Part of this, I think, is the fact that there is a great deal of personal pride involved when men (I have yet to encounter a dogmatic female shooter) and personal weapons are mixed. And a lot of us can let this pride get in the way of furthering our shooting education. We can get so emotionally wrapped up in our personal gear choices that it can actually affect how we learn or perceive new skills and techniques! To make things even worse, it’s easy to find conflicting opinions—from genuine subject matter experts—about guns and gear by simply opening up your Internet browser. What are we to think when knowledgeable names in the gun industry disagree?
Caliber choice is a good example
The debates between 9mm Luger and .45 ACP owners will never end, and the simple fact is that both calibers are good at what they do. But depending on who you talk to, the story doesn’t end there.
Many qualified shooters and instructors recommend different calibers as the “ideal.” Who are we to believe when it comes time to open the checkbook?
Handguns are another great example
One of the best examples of this predicament is handgun choice. Ask 10 different instructors which pistol is the best to carry and train with, and you’ll probably get 10 different answers.
It’s safe to say that many of the popular instructors recommending different pistols know their way around a handgun… yet the fact remains that ideas about which handgun is the best can be rather contradictory!
The main point
So, who’s “right?” And, more importantly, what can we take away from this? It’s actually pretty simple, in the end: Differing parties aren’t necessarily wrong. After all, there are no rules saying there can’t be multiple ways to get from point A to point B.
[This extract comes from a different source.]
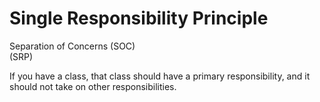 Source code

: # Single Responsibility Principle  

Separation of Concerns (SOC)  
(SRP)   

If you have a class, that class should have a primary responsibility, and it should not take on other responsibilities.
The danger lies not in choosing the wrong way, but rather in assuming that “it” is the only way. What works for one instructor and his preferred sight set up, holster or other gear choice obviously may not work for another. And there’s no reason to assume that either way will work for you. Test and question everything for yourself, and always get more than one opinion.
But not everything is true
Just because there’s more than one way to accomplish a task, doesn’t mean that all ways are valid.
I’m not claiming that everybody is always right in one way or another. There are without a doubt some rather worthless instructors out there, who teach lots of bad doctrine on a regular basis. But we’re not referencing them; we’re discussing the idea of subject matter experts who genuinely know what they’re talking about.
Among those performing at the bleeding edge of the envelope, there are fewer black and white truths and more grey areas, mostly pertaining to the instructor’s unique personal experiences.
More broadly applied, I would encourage you to seek out a qualified instructor with some credentials under his or her belt, get their take on whatever question you may be asking, and then test everything out for yourself.
Just remember: There is usually more than one way to skin a cat. Or shoot a pistol, for that matter.